The Eurasian Economic Union: A Brittle Road Block on China's "One Belt – One Road" - A Liberal Perspective
In this article, I explore the development and character of the Eurasian Economic Union (EEU) and its compatibility with China's OBOR initiative. The genesis of the EEU is placed in the context of Russia's attempts to fill its "Monroe Doctrine" with substance, i.e. to claim the post-Soviet space as a zone of exclusive Russian influence. Russia's "Monroe Doctrine" was primarily formulated against the EU, its enlargement and its "European Neighbourhood Policy" (ENP) which offers privileged relations also to countries in the post-Soviet space. The logic of the Russian "Monroe Doctrine" works, however, against all countries trying to establish closer ties with former Soviet republics, China included.

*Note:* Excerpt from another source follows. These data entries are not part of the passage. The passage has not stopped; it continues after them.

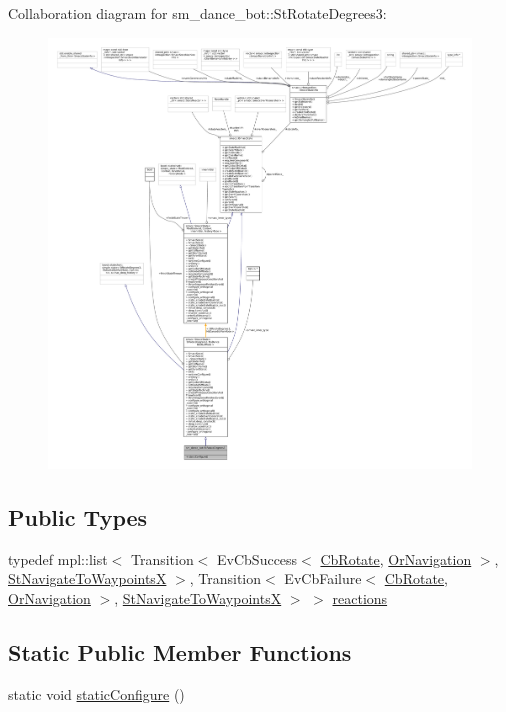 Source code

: Collaboration diagram for sm\+\_\+dance\+\_\+bot\+:\+:St\+Rotate\+Degrees3\+:
\nopagebreak
\begin{figure}[H]
\begin{center}
\leavevmode
\includegraphics[width=350pt]{structsm__dance__bot_1_1StRotateDegrees3__coll__graph}
\end{center}
\end{figure}
\subsection*{Public Types}
\begin{DoxyCompactItemize}
\item 
typedef mpl\+::list$<$ Transition$<$ Ev\+Cb\+Success$<$ \hyperlink{classcl__move__base__z_1_1CbRotate}{Cb\+Rotate}, \hyperlink{classsm__dance__bot_1_1OrNavigation}{Or\+Navigation} $>$, \hyperlink{structsm__dance__bot_1_1StNavigateToWaypointsX}{St\+Navigate\+To\+WaypointsX} $>$, Transition$<$ Ev\+Cb\+Failure$<$ \hyperlink{classcl__move__base__z_1_1CbRotate}{Cb\+Rotate}, \hyperlink{classsm__dance__bot_1_1OrNavigation}{Or\+Navigation} $>$, \hyperlink{structsm__dance__bot_1_1StNavigateToWaypointsX}{St\+Navigate\+To\+WaypointsX} $>$ $>$ \hyperlink{structsm__dance__bot_1_1StRotateDegrees3_a5ee2b598665a4c42a614c1f4dbe4e8cc}{reactions}
\end{DoxyCompactItemize}
\subsection*{Static Public Member Functions}
\begin{DoxyCompactItemize}
\item 
static void \hyperlink{structsm__dance__bot_1_1StRotateDegrees3_a8156b512fa51ed1be24f5099ee9481be}{static\+Configure} ()
\end{DoxyCompactItemize}
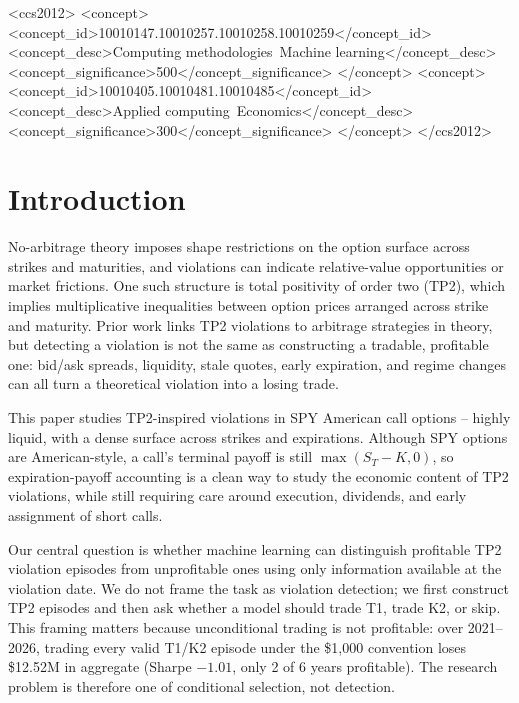 \documentclass[sigconf,review]{acmart}
\begin{document}
\begin{CCSXML}
<ccs2012>
 <concept>
  <concept_id>10010147.10010257.10010258.10010259</concept_id>
  <concept_desc>Computing methodologies~Machine learning</concept_desc>
  <concept_significance>500</concept_significance>
 </concept>
 <concept>
  <concept_id>10010405.10010481.10010485</concept_id>
  <concept_desc>Applied computing~Economics</concept_desc>
  <concept_significance>300</concept_significance>
 </concept>
</ccs2012>
\end{CCSXML}



\maketitle

\section{Introduction}
\label{sec:intro}

No-arbitrage theory imposes shape restrictions on the option surface across strikes and maturities, and violations can indicate relative-value opportunities or market frictions. One such structure is total positivity of order two (TP2), which implies multiplicative inequalities between option prices arranged across strike and maturity. Prior work links TP2 violations to arbitrage strategies in theory, but detecting a violation is not the same as constructing a tradable, profitable one: bid/ask spreads, liquidity, stale quotes, early expiration, and regime changes can all turn a theoretical violation into a losing trade.

This paper studies TP2-inspired violations in SPY American call options -- highly liquid, with a dense surface across strikes and expirations. Although SPY options are American-style, a call's terminal payoff is still $\max(S_T-K,0)$, so expiration-payoff accounting is a clean way to study the economic content of TP2 violations, while still requiring care around execution, dividends, and early assignment of short calls.

Our central question is whether machine learning can distinguish profitable TP2 violation episodes from unprofitable ones using only information available at the violation date. We do not frame the task as violation detection; we first construct TP2 episodes and then ask whether a model should trade T1, trade K2, or skip. This framing matters because unconditional trading is not profitable: over 2021--2026, trading every valid T1/K2 episode under the \$1,000 convention loses \$12.52M in aggregate (Sharpe $-1.01$, only 2 of 6 years profitable). The research problem is therefore one of conditional selection, not detection.
\end{document}
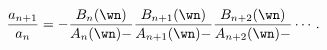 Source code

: \begin{equation}
{a_{n+1}\over a_{n}} = - {B_{n}(\wn)\over A_{n}(\wn)
-}{B_{n+1}(\wn)\over A_{n+1}(\wn)-}{B_{n+2}(\wn)\over A_{n+2}(\wn)
-}\cdots \,. 
\label{fractionn}
\end{equation}

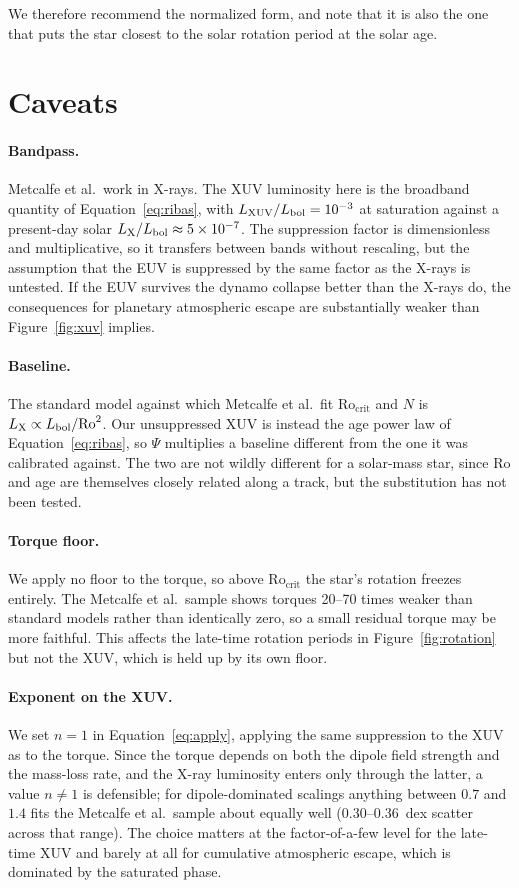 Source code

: \documentclass[11pt]{article}
\newcommand{\Rocrit}{\mathrm{Ro_{crit}}}
\begin{document}
We therefore recommend the normalized form, and note that it is also the one
that puts the star closest to the solar rotation period at the solar age.

\section{Caveats}
\label{sec:caveats}

\paragraph{Bandpass.} Metcalfe et al.\ work in X-rays. The XUV luminosity here
is the broadband quantity of Equation~\ref{eq:ribas}, with
$L_{\rm XUV}/L_{\rm bol} = 10^{-3}$ at saturation against a present-day solar
$L_{\rm X}/L_{\rm bol} \approx 5\times10^{-7}$. The suppression factor is
dimensionless and multiplicative, so it transfers between bands without
rescaling, but the assumption that the EUV is suppressed by the same factor as
the X-rays is untested. If the EUV survives the dynamo collapse better than the
X-rays do, the consequences for planetary atmospheric escape are substantially
weaker than Figure~\ref{fig:xuv} implies.

\paragraph{Baseline.} The standard model against which Metcalfe et al.\ fit
$\Rocrit$ and $N$ is $L_{\rm X} \propto L_{\rm bol}/\mathrm{Ro}^{2}$. Our
unsuppressed XUV is instead the age power law of Equation~\ref{eq:ribas}, so
$\Psi$ multiplies a baseline different from the one it was calibrated against.
The two are not wildly different for a solar-mass star, since Ro and age are
themselves closely related along a track, but the substitution has not been
tested.

\paragraph{Torque floor.} We apply no floor to the torque, so above $\Rocrit$
the star's rotation freezes entirely. The Metcalfe et al.\ sample shows torques
20--70 times weaker than standard models rather than identically zero, so a
small residual torque may be more faithful. This affects the late-time rotation
periods in Figure~\ref{fig:rotation} but not the XUV, which is held up by its
own floor.

\paragraph{Exponent on the XUV.} We set $n = 1$ in
Equation~\ref{eq:apply}, applying the same suppression to the XUV as to the
torque. Since the torque depends on both the dipole field strength and the
mass-loss rate, and the X-ray luminosity enters only through the latter, a
value $n \ne 1$ is defensible; for dipole-dominated scalings anything between
$0.7$ and $1.4$ fits the Metcalfe et al.\ sample about equally well
($0.30$--$0.36$~dex scatter across that range). The choice matters at the
factor-of-a-few level for the late-time XUV and barely at all for cumulative
atmospheric escape, which is dominated by the saturated phase.
\end{document}
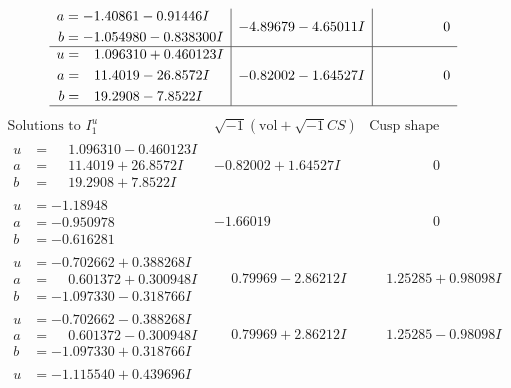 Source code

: \documentclass[1p]{elsarticle_modified}
\theoremstyle{definition}
\newcommand{\I}{\sqrt{-1}}
\begin{document}
$$\begin{array}{c|c|c}
\begin{aligned}
a &= -1.40861 - 0.91446 I \\
b &= -1.054980 - 0.838300 I\end{aligned}
 & -4.89679 - 4.65011 I & \phantom{-0.000000 } 0 \\ \hline\begin{aligned}
u &= \phantom{-}1.096310 + 0.460123 I \\
a &= \phantom{-}11.4019 - 26.8572 I \\
b &= \phantom{-}19.2908 - 7.8522 I\end{aligned}
 & -0.82002 - 1.64527 I & \phantom{-0.000000 } 0\\
 \hline 
 \end{array}$$\newpage$$\begin{array}{c|c|c}  
\text{Solutions to }I^u_{1}& \I (\text{vol} + \sqrt{-1}CS) & \text{Cusp shape}\\
 \hline 
\begin{aligned}
u &= \phantom{-}1.096310 - 0.460123 I \\
a &= \phantom{-}11.4019 + 26.8572 I \\
b &= \phantom{-}19.2908 + 7.8522 I\end{aligned}
 & -0.82002 + 1.64527 I & \phantom{-0.000000 } 0 \\ \hline\begin{aligned}
u &= -1.18948\phantom{ +0.000000I} \\
a &= -0.950978\phantom{ +0.000000I} \\
b &= -0.616281\phantom{ +0.000000I}\end{aligned}
 & -1.66019\phantom{ +0.000000I} & \phantom{-0.000000 } 0 \\ \hline\begin{aligned}
u &= -0.702662 + 0.388268 I \\
a &= \phantom{-}0.601372 + 0.300948 I \\
b &= -1.097330 - 0.318766 I\end{aligned}
 & \phantom{-}0.79969 - 2.86212 I & \phantom{-}1.25285 + 0.98098 I \\ \hline\begin{aligned}
u &= -0.702662 - 0.388268 I \\
a &= \phantom{-}0.601372 - 0.300948 I \\
b &= -1.097330 + 0.318766 I\end{aligned}
 & \phantom{-}0.79969 + 2.86212 I & \phantom{-}1.25285 - 0.98098 I \\ \hline\begin{aligned}
u &= -1.115540 + 0.439696 I \\

\end{aligned}
\end{array}$$
\end{document}
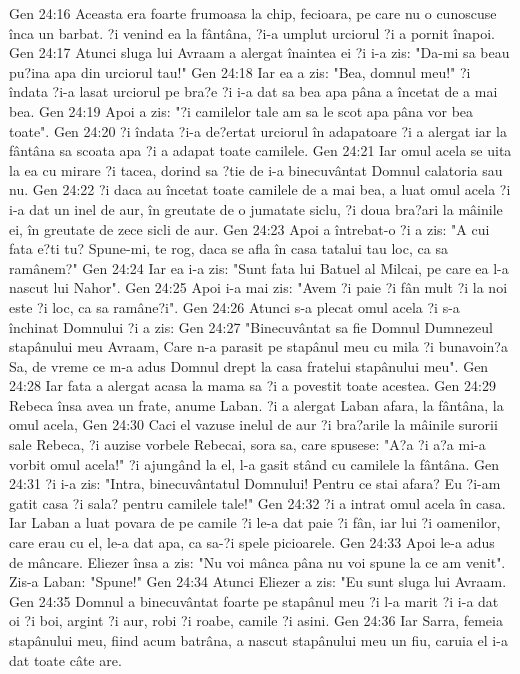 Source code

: Gen 24:16  Aceasta era foarte frumoasa la chip, fecioara, pe care nu o cunoscuse înca un barbat. ?i venind ea la fântâna, ?i-a umplut urciorul ?i a pornit înapoi.
Gen 24:17  Atunci sluga lui Avraam a alergat înaintea ei ?i i-a zis: "Da-mi sa beau pu?ina apa din urciorul tau!"
Gen 24:18  Iar ea a zis: "Bea, domnul meu!" ?i îndata ?i-a lasat urciorul pe bra?e ?i i-a dat sa bea apa pâna a încetat de a mai bea.
Gen 24:19  Apoi a zis: "?i camilelor tale am sa le scot apa pâna vor bea toate".
Gen 24:20  ?i îndata ?i-a de?ertat urciorul în adapatoare ?i a alergat iar la fântâna sa scoata apa ?i a adapat toate camilele.
Gen 24:21  Iar omul acela se uita la ea cu mirare ?i tacea, dorind sa ?tie de i-a binecuvântat Domnul calatoria sau nu.
Gen 24:22  ?i daca au încetat toate camilele de a mai bea, a luat omul acela ?i i-a dat un inel de aur, în greutate de o jumatate siclu, ?i doua bra?ari la mâinile ei, în greutate de zece sicli de aur.
Gen 24:23  Apoi a întrebat-o ?i a zis: "A cui fata e?ti tu? Spune-mi, te rog, daca se afla în casa tatalui tau loc, ca sa ramânem?"
Gen 24:24  Iar ea i-a zis: "Sunt fata lui Batuel al Milcai, pe care ea l-a nascut lui Nahor".
Gen 24:25  Apoi i-a mai zis: "Avem ?i paie ?i fân mult ?i la noi este ?i loc, ca sa ramâne?i".
Gen 24:26  Atunci s-a plecat omul acela ?i s-a închinat Domnului ?i a zis:
Gen 24:27  "Binecuvântat sa fie Domnul Dumnezeul stapânului meu Avraam, Care n-a parasit pe stapânul meu cu mila ?i bunavoin?a Sa, de vreme ce m-a adus Domnul drept la casa fratelui stapânului meu".
Gen 24:28  Iar fata a alergat acasa la mama sa ?i a povestit toate acestea.
Gen 24:29  Rebeca însa avea un frate, anume Laban. ?i a alergat Laban afara, la fântâna, la omul acela,
Gen 24:30  Caci el vazuse inelul de aur ?i bra?arile la mâinile surorii sale Rebeca, ?i auzise vorbele Rebecai, sora sa, care spusese: "A?a ?i a?a mi-a vorbit omul acela!" ?i ajungând la el, l-a gasit stând cu camilele la fântâna.
Gen 24:31  ?i i-a zis: "Intra, binecuvântatul Domnului! Pentru ce stai afara? Eu ?i-am gatit casa ?i sala? pentru camilele tale!"
Gen 24:32  ?i a intrat omul acela în casa. Iar Laban a luat povara de pe camile ?i le-a dat paie ?i fân, iar lui ?i oamenilor, care erau cu el, le-a dat apa, ca sa-?i spele picioarele.
Gen 24:33  Apoi le-a adus de mâncare. Eliezer însa a zis: "Nu voi mânca pâna nu voi spune la ce am venit". Zis-a Laban: "Spune!"
Gen 24:34  Atunci Eliezer a zis: "Eu sunt sluga lui Avraam.
Gen 24:35  Domnul a binecuvântat foarte pe stapânul meu ?i l-a marit ?i i-a dat oi ?i boi, argint ?i aur, robi ?i roabe, camile ?i asini.
Gen 24:36  Iar Sarra, femeia stapânului meu, fiind acum batrâna, a nascut stapânului meu un fiu, caruia el i-a dat toate câte are.
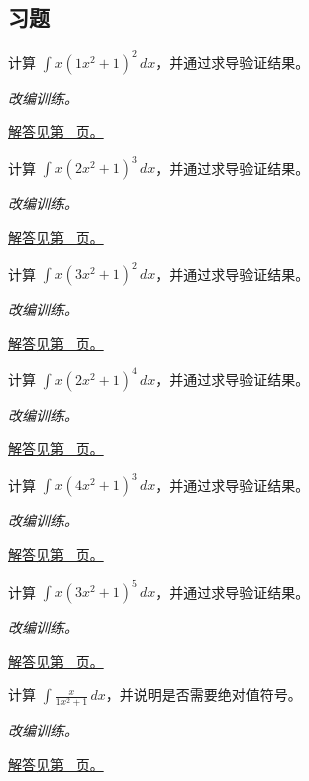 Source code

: \documentclass[UTF8,12pt,a4paper,fontset=fandol]{ctexart}
\begin{document}
\subsection{习题}
\begin{example}[识别幂函数的内层导数]\label{ex:c12q1}
计算 $\displaystyle\int x(1x^2+1)^{2}\,dx$，并通过求导验证结果。
\par\textit{改编训练。}\par\hyperref[ans:c12q1]{解答见第~\pageref{ans:c12q1} 页。}
\end{example}
\begin{example}[识别幂函数的内层导数]\label{ex:c12q2}
计算 $\displaystyle\int x(2x^2+1)^{3}\,dx$，并通过求导验证结果。
\par\textit{改编训练。}\par\hyperref[ans:c12q2]{解答见第~\pageref{ans:c12q2} 页。}
\end{example}
\begin{example}[识别幂函数的内层导数]\label{ex:c12q3}
计算 $\displaystyle\int x(3x^2+1)^{2}\,dx$，并通过求导验证结果。
\par\textit{改编训练。}\par\hyperref[ans:c12q3]{解答见第~\pageref{ans:c12q3} 页。}
\end{example}
\begin{example}[识别幂函数的内层导数]\label{ex:c12q4}
计算 $\displaystyle\int x(2x^2+1)^{4}\,dx$，并通过求导验证结果。
\par\textit{改编训练。}\par\hyperref[ans:c12q4]{解答见第~\pageref{ans:c12q4} 页。}
\end{example}
\begin{example}[识别幂函数的内层导数]\label{ex:c12q5}
计算 $\displaystyle\int x(4x^2+1)^{3}\,dx$，并通过求导验证结果。
\par\textit{改编训练。}\par\hyperref[ans:c12q5]{解答见第~\pageref{ans:c12q5} 页。}
\end{example}
\begin{example}[识别幂函数的内层导数]\label{ex:c12q6}
计算 $\displaystyle\int x(3x^2+1)^{5}\,dx$，并通过求导验证结果。
\par\textit{改编训练。}\par\hyperref[ans:c12q6]{解答见第~\pageref{ans:c12q6} 页。}
\end{example}
\begin{example}[分母导数型积分]\label{ex:c12q7}
计算 $\displaystyle\int\frac{x}{1x^2+1}\,dx$，并说明是否需要绝对值符号。
\par\textit{改编训练。}\par\hyperref[ans:c12q7]{解答见第~\pageref{ans:c12q7} 页。}
\end{example}
\end{document}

In 2013, President Putin presented the EEU as a predominantly political project, shortly after the Chinese President had launched the OBOR initiative; all twelve states in the post-Soviet space were invited to participate. However, Georgia, Moldova and Ukraine opted for an association agreement with the EU, a move to which Russia responded by the annexation of Crimea and starting an insurgency in Eastern Ukraine. In 2015, the EEU officially started with the participation of only five countries: Armenia, Belarus, Kazakhstan, Kyrgyzstan and Russia. It implied the extension of the rather high Russian tariffs to the whole EEU, a move which had negative effects on Chinese transactions with the region. This, however, could not impede a rise of the Chinese presence in Central Asia. In its present form, the EEU is not compatible with the OBOR initiative. A free-trade agreement between China and the EEU could make it compatible, but this is not a realistic perspective for the near future.
The EEU seems to be an unstable construction, with many basic rules and norms being unclear, and many tensions and conflicts among its members.